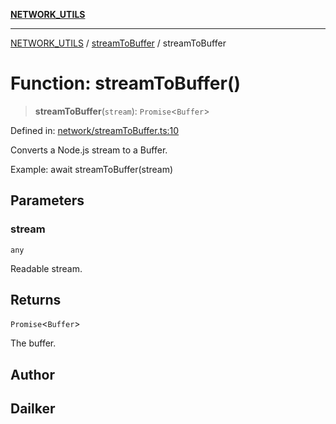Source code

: [**NETWORK_UTILS**](../../README.md)

***

[NETWORK_UTILS](../../README.md) / [streamToBuffer](../README.md) / streamToBuffer

# Function: streamToBuffer()

> **streamToBuffer**(`stream`): `Promise`\<`Buffer`\>

Defined in: [network/streamToBuffer.ts:10](https://github.com/dailker/everyutil/blob/7c30ec40bbb398255a9be572db0a537e8bcb9c11/src/network/streamToBuffer.ts#L10)

Converts a Node.js stream to a Buffer.

Example: await streamToBuffer(stream)

## Parameters

### stream

`any`

Readable stream.

## Returns

`Promise`\<`Buffer`\>

The buffer.

## Author

## Dailker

Requirement ▸
Going through the data above, state how many lines include the word "streamToBuffer"; only that number is needed.

Reply to the task ▸
5